Speaker #6: Overall, our segment gross margin totaled 8.1 million dollars, and we remain encouraged on the look for Trio. Finally, our oilfield solutions segment was again a steady contributor in the second quarter with revenue of 4.3 million dollars and gross margin of 1.3 million dollars, or 30% of revenue.

Speaker #6: Which is in line with our historical average. As for third quarter sales and pricing guidance in potash, we continue to see a stable market for the second half of the year, as evidenced by no change to pricing for the summer field program in June, which was followed by a $20.00 per ton increase after the order period.

Speaker #6: For Q3, we expect our potash sales volumes to be between 55,000 and 65,000 tons, at an average net realized sales price in the range of $375.00 to $385.00 per ton.

Speaker #6: For Trio, we expect our sales volumes to be between 27,000 to 37,000 tons, at an average net realized sales price in the range of $383.00 to $393.00 per ton.

Speaker #6: The third quarter is historically the slowest period for Trio sales, and we expect second-half volumes will be in line with historical averages of the last several years.

Speaker #6: For our 2025 capital program, given the result of our AMAX well, we've reduced our CapEx guidance to 32 to 37 million dollars, as we have deferred the remaining spend on the extraction well and pipeline, while we evaluate our options at HB.

Speaker #6: Overall, it's been a strong year for Intrepid on several fronts. I want to emphasize that our top priorities are setting the company up for long-term success and creating sustained value for our areholders.

Speaker #6: Which starts increasing our production to improve our unit economics. We've been quite successful since we began these efforts a few years ago, so while we hit a near-term speed bump with the AMAX news, as well as the poor weather in Carlsbad this summer, I want to end my remarks by helping frame the context.

Speaker #6: First, we've largely seen the increased production we anticipated when we began refocusing our core assets a couple of ago. Our strong project execution helped our 2024 production come in about 15% above our initial expectations.

Speaker #6: Which gives us confidence in our ability to execute on projects and get back to growing our production. Second, our performance so far this year has been strong, which shouldn't be overlooked.

Speaker #6: Particularly at our east mine, where Trio production costs and margins have improved significantly since the first quarter of 2024. Third, we continue to see improving Potash market fundamentals, and better than expected pricing.

Speaker #6: Which helps offset some of the impacts of lower near-term production. And finally, we remain in a strong financial position to navigate these near-term headwinds on production and execute on the projects necessary to position Intrepid for future sustained success.

Speaker #6: Operator, we're ready for the Q&A portion of the call.

Speaker #2: We will now begin the question and answer session.

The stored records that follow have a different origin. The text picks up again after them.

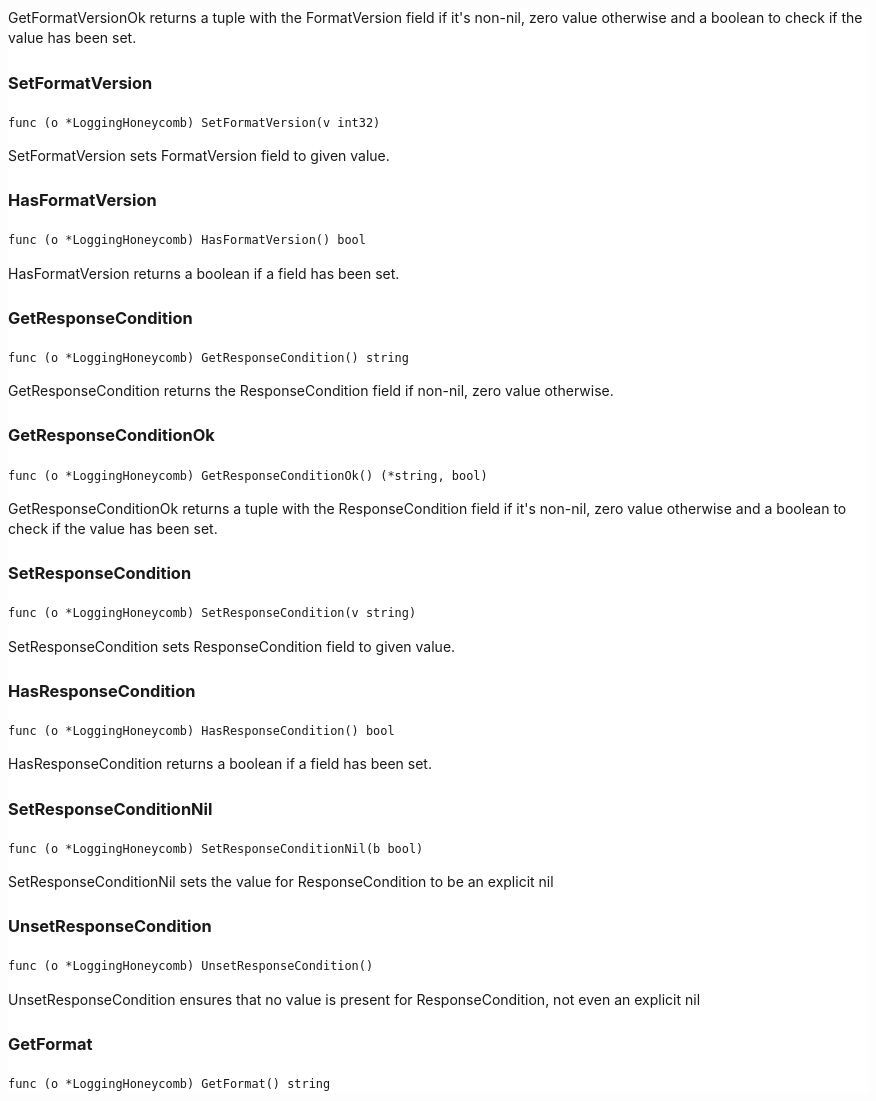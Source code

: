 GetFormatVersionOk returns a tuple with the FormatVersion field if it's non-nil, zero value otherwise
and a boolean to check if the value has been set.

### SetFormatVersion

`func (o *LoggingHoneycomb) SetFormatVersion(v int32)`

SetFormatVersion sets FormatVersion field to given value.

### HasFormatVersion

`func (o *LoggingHoneycomb) HasFormatVersion() bool`

HasFormatVersion returns a boolean if a field has been set.

### GetResponseCondition

`func (o *LoggingHoneycomb) GetResponseCondition() string`

GetResponseCondition returns the ResponseCondition field if non-nil, zero value otherwise.

### GetResponseConditionOk

`func (o *LoggingHoneycomb) GetResponseConditionOk() (*string, bool)`

GetResponseConditionOk returns a tuple with the ResponseCondition field if it's non-nil, zero value otherwise
and a boolean to check if the value has been set.

### SetResponseCondition

`func (o *LoggingHoneycomb) SetResponseCondition(v string)`

SetResponseCondition sets ResponseCondition field to given value.

### HasResponseCondition

`func (o *LoggingHoneycomb) HasResponseCondition() bool`

HasResponseCondition returns a boolean if a field has been set.

### SetResponseConditionNil

`func (o *LoggingHoneycomb) SetResponseConditionNil(b bool)`

 SetResponseConditionNil sets the value for ResponseCondition to be an explicit nil

### UnsetResponseCondition
`func (o *LoggingHoneycomb) UnsetResponseCondition()`

UnsetResponseCondition ensures that no value is present for ResponseCondition, not even an explicit nil
### GetFormat

`func (o *LoggingHoneycomb) GetFormat() string`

To join the question queue, you may press star, then the number one on your telephone keypad.

Speaker #2: You will hear a tone acknowledging your request. If you are using a speakerphone, please pick up your handset before pressing any keys. To withdraw your question, please press star, then one.

Speaker #2: We will pause for a moment as callers join the queue. The first question comes from Lucas Beaumont with UBS. Please go ahead.

Speaker #7: Good afternoon. I just wanted to start on the changes to the production timing. Just kind of bear with me on different parts here.

Speaker #7: So, I mean, I think it's kind of clear that the temporary piece linked to rainfall, in the short term, has pushed 15,000 tons of production there into '26.

Speaker #7: But then you've also reduced '26 by 40,000 tons overall, which was the '25 on AMAX. Plus, another portion—I was just confused about out of the 15 that shifted into next year—is that netting off?

Speaker #7: against the change from this year, or is there a larger gap there given the timing shift as well? So I think maybe if you could ind of just walk me through the different parts there and, and how to kind of think about that, that'd be at.

Speaker #6: Yeah, happy do that, Lucas. no, you're right. The, the total impact is, is the 45,000 tons in 2026, but we are, you know, netting that against kind of the shift to 15,000 tons from '25.

Speaker #6: Into the 2026 calendar year, we are down 30,000 tons compared to previous forecasts for the calendar year 2026.

Speaker #7: Right. So, what I was trying to think about then was, what does that kind of mean on a multi-year kind of view?

Speaker #7: Going forward, the production and weather-related factors are temporary, and you would assume that in a normal year, you'd get something normal there.

Speaker #7: So that should reverse into the following year. so I would assume that would be a tailwind into '27. Of 15,000 tons is, is that right?

Speaker #7: And then it'll just be the $25,000 from the lack of the well being successful that will be the medium-term challenge, I guess, until you're able to kind of work on another strategy there.

Speaker #7: Is that right?

Speaker #6: Yeah, man. Yeah, no, if you're looking at it the right way, I an, you know, it's, it's pretty recent news for us on AMAX.

Speaker #6: We are actively evaluating the options to get brine into that AMAX mine longer term and get the resonance time underground.

Speaker #6: You know, as we look forward into, you know, late '26 and '27, you know, e, we do have our Wendover production, which will continue to increase with primary pond seven, you know, starting to ramp up here in the, in the back half of '25 and into 2026.

Speaker #6: And so, you know, as we evaluate options, and, and understand HB a little bit better, we'll tainly keep the market updated, , you know, how fast we can get into that AMAX mine and get brine under there, we'll, 'll start to dictate the, the longer-term forecasts.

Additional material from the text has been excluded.